■ EXERCISE OBJECTIVE: Reproduce the records below in full and word for word, excluding pictures.

*** Opening of DATASET RECORDS ***

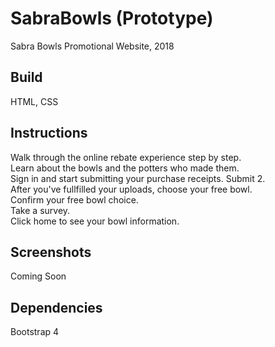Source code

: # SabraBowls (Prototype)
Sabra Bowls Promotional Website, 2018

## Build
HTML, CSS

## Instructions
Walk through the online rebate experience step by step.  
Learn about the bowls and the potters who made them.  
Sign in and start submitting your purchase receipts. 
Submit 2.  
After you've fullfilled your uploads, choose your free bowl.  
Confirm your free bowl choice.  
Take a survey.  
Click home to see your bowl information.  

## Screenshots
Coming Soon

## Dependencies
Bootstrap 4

*** Close of DATASET RECORDS ***

■ RESPONSE BELOW:
Source code

: # SabraBowls (Prototype)
Sabra Bowls Promotional Website, 2018

## Build
HTML, CSS

## Instructions
Walk through the online rebate experience step by step.  
Learn about the bowls and the potters who made them.  
Sign in and start submitting your purchase receipts. 
Submit 2.  
After you've fullfilled your uploads, choose your free bowl.  
Confirm your free bowl choice.  
Take a survey.  
Click home to see your bowl information.  

## Screenshots
Coming Soon

## Dependencies
Bootstrap 4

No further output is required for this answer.